Michael Steele, who is running for reelection as chairman of the Republican National Committee (RNC), took a beating from four challengers Monday in a lively debate at the National Press Club.

Nearing the end of a turbulent two-year term, Mr. Steele faced respectful but pointed attacks from the challengers, who repeatedly referred to an RNC debt of more than $20 million, an alienated donor base, and underfunded turnout efforts in the 2010 election.

The RNC “is broken and it needs to be fixed,” said Ann Wagner, one of the four challengers and former chairman of the Missouri Republican Party.

Steele fired back in self-defense, arguing that he brought the party back from being an “endangered species,” as a Time magazine cover put it in May 2009, to winning elections again – culminating in a resounding midterm success last November.

“I’m a glass-half-full kind of guy,” Steele said. “I don’t see the crisis as some may see it. I don’t see it as something where the alarm bells go off and you start throwing and remaking and blowing up, but what you do is get down to the burdensome work of building."

Unusual attention

Usually, the election of a national party chair barely gets much public notice. But Steele’s tenure has been so rocky, with verbal gaffes, financial woes, and widely reported mismanagement, that the political world is watching closely. The party did turn in an exceptional performance in the November midterms, but Steele critics say that’s only because outside groups and other party bodies, such as the Republican Governors Association, filled in the gaps.

Especially at the start of a presidential election cycle, that model is inadequate, say GOP strategists.

“Outside organizations can only do so much to fund turnout efforts,” says Republican pollster Whit Ayres. “And the lack of funding for the 72-hour turnout program was a significant problem for Republican candidates nationally in this last election.”

It’s “extraordinarily important” that the RNC chairman be competent in a broad range of areas, Mr. Ayres says. The top three: fundraising, managing a large and complex organization, and being an effective spokesman for the party.

Preaching inclusiveness

At the debate Monday, Steele talked about a more inclusive approach to the Republican Party than the other candidates, referring not just to race but also points of view. He objected to the use of litmus tests for party affiliation, while the others reached for measures of “Republicanness.” One challenger, former Michigan GOP chair Saul Anuzis, suggested that agreement on issues 80 percent of the time is good enough.

The fact that Steele is the first black chairman of a party anxious for more minority votes and involvement complicates the Jan. 14 party election. He is being challenged by two men and two women, all white.

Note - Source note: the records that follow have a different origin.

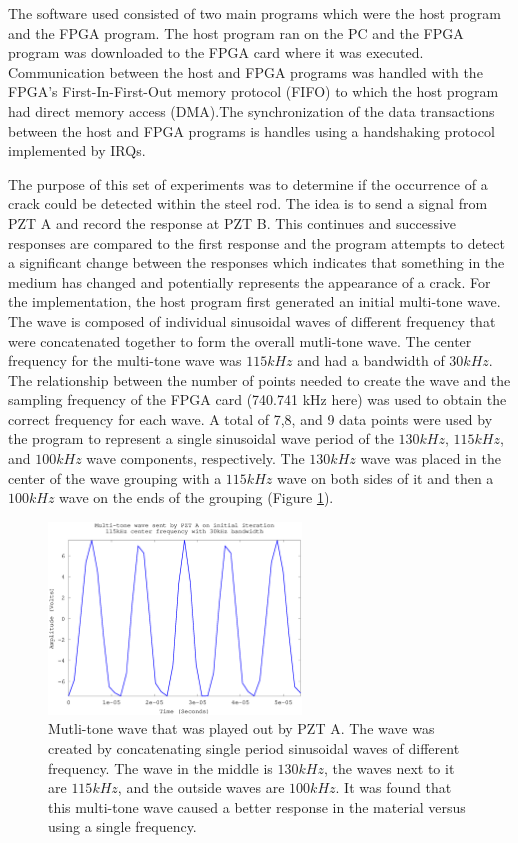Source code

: The software used consisted of two main programs which were the host program and the FPGA program. The host program ran on the PC and the FPGA program was downloaded to the FPGA card where it was executed. Communication between the host and FPGA programs was handled with the FPGA's First-In-First-Out memory protocol (FIFO) to which the host program had direct memory access (DMA).The synchronization of the data transactions between the host and FPGA programs is handles using a handshaking protocol implemented by IRQs. 

The purpose of this set of experiments was to determine if the occurrence of a crack could be detected within the steel rod. The idea is to send a signal from PZT A and record the response at PZT B. This continues and successive responses are compared to the first response and the program attempts to detect a significant change between the responses which indicates that something in the medium has changed and potentially represents the appearance of a crack. For the implementation, the host program first generated an initial multi-tone wave. The wave is composed of individual sinusoidal waves of different frequency that were concatenated together to form the overall mutli-tone wave. The center frequency for the multi-tone wave was $115 kHz$ and had a bandwidth of $30 kHz$. The relationship between the number of points needed to create the wave and the sampling frequency of the FPGA card (740.741 kHz here) was used to obtain the correct frequency for each wave. A total of 7,8, and 9 data points were used by the program to represent a single sinusoidal wave period of the $130 kHz$, $115 kHz$, and $100 kHz$ wave components, respectively. The $130kHz$ wave was placed in the center of the wave grouping with a $115kHz$ wave on both sides of it and then a $100 kHz$ wave on the ends of the grouping (Figure \ref{fig:initialWave}). 

\begin{figure}[ht!]
\centering
\includegraphics[width=0.6\textwidth]{eps_pics/initialWave}
\caption{Mutli-tone wave that was played out by PZT A. The wave was created by concatenating single period sinusoidal waves of different frequency. The wave in the middle is $130kHz$, the waves next to it are $115kHz$, and the outside waves are $100kHz$. It was found that this multi-tone wave caused a better response in the material versus using a single frequency.
 	 \label{fig:initialWave}} 
\end{figure}

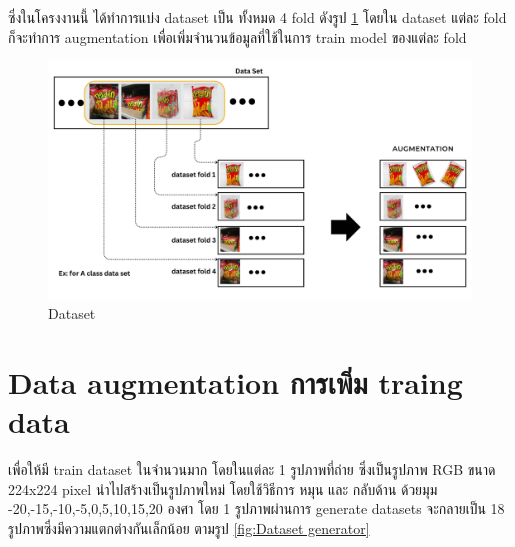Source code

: ซึ่งในโครงงานนี้ ได้ทำการแบ่ง dataset เป็น ทั้งหมด 4 fold ดังรูป \ref{fig:Dataset}
โดยใน dataset แต่ละ fold ก็จะทำการ augmentation เพื่อเพิ่มจำนวนข้อมูลที่ใช้ในการ train model ของแต่ละ fold
\begin{figure}[h]
  \begin{center}

    \includegraphics[scale=0.25]{pic/model/fold_aug.png}
  \end{center}

  \caption[Dataset]{Dataset}
  \label{fig:Dataset}
\end{figure}

\newpage



\section{Data augmentation การเพิ่ม traing data}
เพื่อให้มี train dataset ในจำนวนมาก
โดยในแต่ละ 1 รูปภาพที่ถ่าย ซึ่งเป็นรูปภาพ RGB ขนาด 224x224 pixel
นำไปสร้างเป็นรูปภาพใหม่ โดยใช้วิธีการ หมุน และ กลับด้าน ด้วยมุม -20,-15,-10,-5,0,5,10,15,20 องศา
โดย 1 รูปภาพผ่านการ generate datasets จะกลายเป็น 18 รูปภาพซึ่งมีความแตกต่างกันเล็กน้อย ตามรูป \ref{fig:Dataset generator}


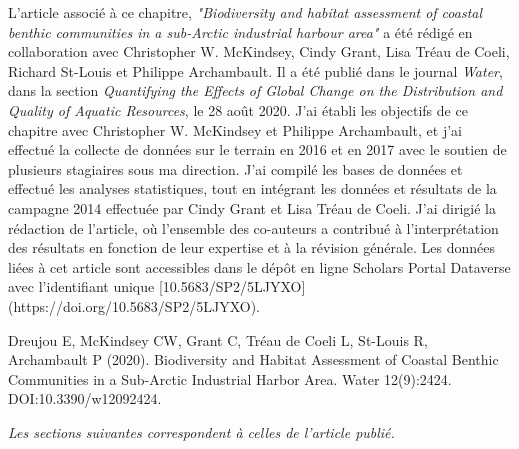 L'article associé à ce chapitre, \textit{"Biodiversity and habitat assessment of coastal benthic communities in a sub-Arctic industrial harbour area"} a été rédigé en collaboration avec Christopher W. McKindsey, Cindy Grant, Lisa Tréau de Coeli, Richard St-Louis et Philippe Archambault. Il a été publié dans le journal \textit{Water}, dans la section \textit{Quantifying the Effects of Global Change on the Distribution and Quality of Aquatic Resources}, le 28 août 2020. J'ai établi les objectifs de ce chapitre avec Christopher W. McKindsey et Philippe Archambault, et j'ai effectué la collecte de données sur le terrain en 2016 et en 2017 avec le soutien de plusieurs stagiaires sous ma direction. J'ai compilé les bases de données et effectué les analyses statistiques, tout en intégrant les données et résultats de la campagne 2014 effectuée par Cindy Grant et Lisa Tréau de Coeli. J'ai dirigié la rédaction de l'article, où l'ensemble des co-auteurs a contribué à l'interprétation des résultats en fonction de leur expertise et à la révision générale. Les données liées à cet article sont accessibles dans le dépôt en ligne Scholars Portal Dataverse avec l'identifiant unique [10.5683/SP2/5LJYXO](https://doi.org/10.5683/SP2/5LJYXO). \linebreak[4]


\begin{singlespace}
Dreujou E, McKindsey CW, Grant C, Tréau de Coeli L, St-Louis R, Archambault P (2020). Biodiversity and Habitat Assessment of Coastal Benthic Communities in a Sub-Arctic Industrial Harbor Area. Water 12(9):2424. DOI:10.3390/w12092424.
\end{singlespace}

\textit{Les sections suivantes correspondent à celles de l’article publié.}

The party has never had a woman chair (though it always, under party rules, has a woman co-chair) and so the election of a woman to the top spot might ease the awkwardness of tossing out Steele.

Steele referred to the GOP as the “party of Lincoln,” a common citation by Steele and an allusion to President Lincoln’s ending of slavery. (It also pushes back on President Obama’s reverence for Lincoln; he has a bust of the 16th president in the Oval Office.) And he made a direct plea to the party to keep reaching out to minorities.

“When we stop talking to our friends in the Latino community and the African-American community, and when we stop engaging with individuals and we make assumptions about, well, they don't vote for us anyway, that's when we really start to lose,” Steele said. “And going forward we will lose big if we lose sight of the fact that America is not the America of the 1950s and the 1960s or even the 1990s. It's a very different day.”

Steele facing uphill battle?

Still, Steele appears to face an uphill battle to keep his job. After a canvass of the Republican National Committee’s 168 members, the only votes that count in this election, the news site Politico reported Monday that Steele does not appear able to reach the majority vote needed to win.

Wisconsin Republican Party chairman Reince Priebus is the frontrunner, according to Politico. But his election is nowhere near a done deal. Mr. Priebus was once a close associate of Steele’s; he ran Steele’s campaign for chairman, then served as general counsel to the RNC under Steele. Another RNC member, Connecticut GOP chairman Chris Healy, sent out an e-mail last week to fellow committee members taking Priebus to task for defending Steele until he decided to run for the post himself.

Aside from Priebus, Mr. Anuzis (who ran against Steele two years ago), and Ms. Wagner, the other chlalenger is Maria Cino, a longtime party operative and former Bush administration official.